Un sourire amusé se dessina sur les lèvres du cousin, s’efforçant de croire ce mince réconfort.

« Si tu veux une preuve concrète : je suis revenue il y a un an avec la ferme intention de repartir à la première occasion, et je suis encore là. »

Cette fois, le sourire de Joël se fit plus franc, révélant les non-dits qu’il portait toujours dans ce mouvement joyeux.

« C’est vrai, d’autant que toi tu as la bougeotte alors que Ben est trop plan-plan pour la vie là-bas. Il s’en lasserait vite. En plus, je lui manque terriblement !

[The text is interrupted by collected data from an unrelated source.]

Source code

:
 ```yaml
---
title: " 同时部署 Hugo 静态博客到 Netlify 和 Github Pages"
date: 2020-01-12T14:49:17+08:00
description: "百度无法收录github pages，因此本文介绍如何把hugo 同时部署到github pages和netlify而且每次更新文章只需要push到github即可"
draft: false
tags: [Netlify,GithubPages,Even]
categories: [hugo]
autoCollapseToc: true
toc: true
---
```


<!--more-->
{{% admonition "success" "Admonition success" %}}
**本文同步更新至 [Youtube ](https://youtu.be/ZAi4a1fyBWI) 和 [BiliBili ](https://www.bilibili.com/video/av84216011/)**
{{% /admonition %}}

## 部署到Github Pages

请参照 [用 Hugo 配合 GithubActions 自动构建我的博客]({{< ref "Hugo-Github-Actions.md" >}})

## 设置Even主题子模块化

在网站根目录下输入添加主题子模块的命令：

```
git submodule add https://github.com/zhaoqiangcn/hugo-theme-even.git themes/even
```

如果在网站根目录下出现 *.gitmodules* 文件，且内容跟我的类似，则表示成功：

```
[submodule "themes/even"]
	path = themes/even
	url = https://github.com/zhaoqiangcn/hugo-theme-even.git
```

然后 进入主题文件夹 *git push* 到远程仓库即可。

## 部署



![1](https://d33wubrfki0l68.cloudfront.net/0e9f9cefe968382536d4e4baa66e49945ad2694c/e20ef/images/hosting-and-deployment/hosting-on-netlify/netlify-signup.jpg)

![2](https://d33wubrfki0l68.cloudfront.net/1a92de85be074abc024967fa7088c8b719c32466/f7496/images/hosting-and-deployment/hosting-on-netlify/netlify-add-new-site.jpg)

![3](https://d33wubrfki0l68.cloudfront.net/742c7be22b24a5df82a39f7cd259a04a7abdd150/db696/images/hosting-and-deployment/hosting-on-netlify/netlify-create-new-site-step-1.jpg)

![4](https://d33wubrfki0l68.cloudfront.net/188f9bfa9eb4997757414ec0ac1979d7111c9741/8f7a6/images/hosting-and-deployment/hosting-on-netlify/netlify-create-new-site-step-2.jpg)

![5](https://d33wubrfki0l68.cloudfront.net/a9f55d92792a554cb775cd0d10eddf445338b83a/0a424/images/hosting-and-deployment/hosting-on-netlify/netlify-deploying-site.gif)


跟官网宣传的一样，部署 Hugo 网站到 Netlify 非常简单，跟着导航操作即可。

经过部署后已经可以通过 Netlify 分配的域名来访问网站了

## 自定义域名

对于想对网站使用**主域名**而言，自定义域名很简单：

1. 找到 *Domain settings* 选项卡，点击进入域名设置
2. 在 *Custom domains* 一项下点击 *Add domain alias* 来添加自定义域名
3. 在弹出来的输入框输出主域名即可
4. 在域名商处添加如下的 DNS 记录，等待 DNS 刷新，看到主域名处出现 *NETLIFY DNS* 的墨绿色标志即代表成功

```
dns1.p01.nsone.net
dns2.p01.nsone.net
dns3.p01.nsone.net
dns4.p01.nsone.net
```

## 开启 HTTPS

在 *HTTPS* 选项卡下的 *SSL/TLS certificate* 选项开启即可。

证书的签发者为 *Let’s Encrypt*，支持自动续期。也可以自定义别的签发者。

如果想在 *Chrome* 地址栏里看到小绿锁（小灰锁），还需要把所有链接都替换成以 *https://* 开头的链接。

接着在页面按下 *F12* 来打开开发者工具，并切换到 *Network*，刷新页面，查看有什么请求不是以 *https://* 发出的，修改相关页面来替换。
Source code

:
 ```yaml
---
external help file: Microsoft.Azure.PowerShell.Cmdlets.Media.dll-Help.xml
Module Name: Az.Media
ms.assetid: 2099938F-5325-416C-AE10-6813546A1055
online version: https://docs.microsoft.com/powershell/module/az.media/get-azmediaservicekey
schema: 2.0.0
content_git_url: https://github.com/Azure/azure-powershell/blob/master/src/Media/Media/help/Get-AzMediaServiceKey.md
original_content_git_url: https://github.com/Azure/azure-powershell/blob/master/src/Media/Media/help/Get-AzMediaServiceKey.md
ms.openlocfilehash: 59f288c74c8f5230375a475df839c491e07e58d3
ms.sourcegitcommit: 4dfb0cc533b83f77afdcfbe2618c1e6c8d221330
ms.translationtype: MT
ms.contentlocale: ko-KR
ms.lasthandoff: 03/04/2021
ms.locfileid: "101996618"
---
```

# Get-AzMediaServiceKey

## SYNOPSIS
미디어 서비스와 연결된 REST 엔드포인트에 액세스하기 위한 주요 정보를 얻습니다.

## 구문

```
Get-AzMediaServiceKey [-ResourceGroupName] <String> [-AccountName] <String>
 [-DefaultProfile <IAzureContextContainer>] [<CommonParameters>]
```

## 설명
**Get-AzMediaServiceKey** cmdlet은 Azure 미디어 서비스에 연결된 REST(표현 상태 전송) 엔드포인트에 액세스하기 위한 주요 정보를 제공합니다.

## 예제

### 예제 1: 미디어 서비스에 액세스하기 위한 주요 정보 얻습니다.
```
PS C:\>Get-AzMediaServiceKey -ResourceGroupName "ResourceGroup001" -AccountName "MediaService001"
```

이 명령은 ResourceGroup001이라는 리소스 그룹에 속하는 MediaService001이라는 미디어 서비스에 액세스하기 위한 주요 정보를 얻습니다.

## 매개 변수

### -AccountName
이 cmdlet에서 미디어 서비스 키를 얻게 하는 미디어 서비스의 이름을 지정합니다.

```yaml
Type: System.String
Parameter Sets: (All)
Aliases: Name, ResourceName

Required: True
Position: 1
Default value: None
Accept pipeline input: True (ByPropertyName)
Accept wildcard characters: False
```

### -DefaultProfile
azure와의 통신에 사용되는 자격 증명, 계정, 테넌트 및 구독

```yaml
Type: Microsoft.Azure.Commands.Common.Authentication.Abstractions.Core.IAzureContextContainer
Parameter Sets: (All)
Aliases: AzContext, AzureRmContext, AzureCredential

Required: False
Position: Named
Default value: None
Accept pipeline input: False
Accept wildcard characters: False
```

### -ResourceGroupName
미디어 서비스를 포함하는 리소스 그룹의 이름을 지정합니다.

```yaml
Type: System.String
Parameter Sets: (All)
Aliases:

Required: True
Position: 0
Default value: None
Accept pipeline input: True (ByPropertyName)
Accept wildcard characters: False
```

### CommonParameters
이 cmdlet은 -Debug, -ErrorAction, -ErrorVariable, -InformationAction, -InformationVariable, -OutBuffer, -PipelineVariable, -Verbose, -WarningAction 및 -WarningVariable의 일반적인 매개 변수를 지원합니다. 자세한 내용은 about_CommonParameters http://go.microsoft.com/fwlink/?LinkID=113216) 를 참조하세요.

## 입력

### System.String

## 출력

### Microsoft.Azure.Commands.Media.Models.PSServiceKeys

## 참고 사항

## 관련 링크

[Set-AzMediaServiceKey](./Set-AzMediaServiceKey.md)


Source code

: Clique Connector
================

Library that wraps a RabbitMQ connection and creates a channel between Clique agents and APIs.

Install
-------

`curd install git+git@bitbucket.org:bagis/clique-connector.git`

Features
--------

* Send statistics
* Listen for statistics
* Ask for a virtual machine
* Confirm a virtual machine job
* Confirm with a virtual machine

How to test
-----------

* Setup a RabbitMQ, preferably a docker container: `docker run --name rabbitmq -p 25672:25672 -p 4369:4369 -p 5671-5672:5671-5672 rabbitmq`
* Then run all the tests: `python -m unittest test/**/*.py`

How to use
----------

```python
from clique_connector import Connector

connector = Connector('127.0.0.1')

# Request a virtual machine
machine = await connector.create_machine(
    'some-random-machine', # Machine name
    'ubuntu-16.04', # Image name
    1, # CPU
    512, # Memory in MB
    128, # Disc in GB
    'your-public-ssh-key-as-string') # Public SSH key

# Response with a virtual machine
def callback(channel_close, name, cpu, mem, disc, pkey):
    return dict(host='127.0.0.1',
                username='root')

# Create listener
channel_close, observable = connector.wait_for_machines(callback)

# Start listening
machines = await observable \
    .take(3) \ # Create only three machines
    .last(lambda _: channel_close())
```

— Ce ne serait pas plutôt l’inverse ?

— Il me l’a écrit ! »

N’y croyant pas une seconde, Chloé tanna Joël jusqu’à ce qu’il l’invite à le suivre dans sa chambre pour lui montrer la preuve irréfutable de ses dires. Le mur au-dessus du bureau était constellé de cartes postales aux vues plus idylliques les unes que les autres. En les comptant, Chloé réalisa qu’il en avait reçu presque une par jour — une émotion qui s’apparentait fortement à de l’envie répondit à ce constat. Joël décrochait celle qui portait la mer dans son plus bel état sous le regard hypnotisé d’un olivier. Le dos comportait moins de dix mots — sursaut de victoire aussitôt étouffé au souvenir que Joël avait droit à des appels, lui :

La seule chose qui manque au paysage, c’est toi.

« Il n’a pas écrit que tu lui manques » le taquina-t-elle, sachant parfaitement que c’était ce que Benoît pouvait écrire de plus proche.

Joël lui répondit en imitant un sifflement hautain, mais le sourire qui éclairait ses yeux prouvait que cette carte était ce qu’il possédait de plus précieux, désormais.

« Hé, ne fais pas cette tête, Chloé. Toi aussi, tu lui manques.

— Ne dis pas n’importe quoi, en un an, je lui ai cassé une main, j’ai raté le sauvetage de son oliveraie deux fois, et je n’ai même pas réussi à convaincre le vicomte de lui laisser son poste. Je suis ce qui s’approche le plus d’un boulet pour lui. »

Joël leva les yeux au ciel et commença à retourner les cartes postales jusqu’à trouver la phrase qu’il cherchait. De nouveau, moins de dix mots jetés sur le papier, mais quels mots !

N’oublie pas que les lundis sont réservés à Chloé.

« Mais pourquoi il t’écrit une chose pareille ? Il a peur qu’on oublie notre série ?

— Il faut tout t’expliquer ce soir, tu es vraiment à côté de la plaque ! Le lundi, j’ai interdiction de le contacter parce que tu lui envoies plein de messages pendant la série et que ça l’agace d’être “pollué” par mes remarques.

— Il t’a écrit une carte postale pour te dire ça ? » s’étonna-t-elle à très juste titre.

Joël eut ce sourire qui en disait bien plus long qu’il n’allait lui révéler, puis ré-épingla chaque carte à sa place initiale avec un peu trop de concentration. Celle qu’il lui avait montrée en premier, avec l’olivier devant la mer, retourna au centre de cette galaxie de paysages. Quelques jours plus tard, elle trônerait sur la table de nuit de Joël dans un cadre spécialement fabriqué pour elle.